JAKARTA, MENARA62.COM – Perempuan dan anak menjadi kelompok masyarakat yang paling rentan terhadap dampak perubahan iklim. Mulai dari krisis pangan, kesehatan dan sanitasi, air bersih, bencana alam hingga migrasi dan konflik sosial. Karena itu dibutuhkan gerakan bersama yang melibatkan semua komponen masyarakat untuk mengatasi dampak perubahan iklim tersebut.

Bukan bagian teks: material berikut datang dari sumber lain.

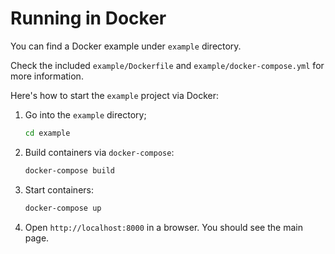 # Running in Docker

You can find a Docker example under `example` directory.

Check the included `example/Dockerfile` and `example/docker-compose.yml` for
more information.

Here's how to start the `example` project via Docker:

1. Go into the `example` directory;

   ```bash
   cd example
   ```

2. Build containers via `docker-compose`:

   ```bash
   docker-compose build
   ```

3. Start containers:

   ```bash
   docker-compose up
   ```

4. Open `http://localhost:8000` in a browser. You should see the main page.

Itulah benang merah yang dapat disimpulkan dari kegiatan Seminar Dampak Perubahan Iklim Terhadap Kesehatan Ibu dan Anak yang digelar oleh Pita Putih Indonesia pada Selasa (10/12/2024). Seminar yang dihadiri oleh Ketua Umum Pita Putih Indonesia Dr Ir Giwo Rubianto Wiyogo tersebut menampilkan narasumber antara lain dr. M. Baharuddin SpOG, MARS, dari Lembaga Kesehatan Budi Kemuliaan, Siswanto, Peneliti Badan Meteorologi Klimatologi dan Geofisika (BMKG) Pusat Layanan Informasi Iklim Terapan, Nizar Manarul dari BMKG dan Ketua Pelaksana Harian PPI dr. Heru Kasidi.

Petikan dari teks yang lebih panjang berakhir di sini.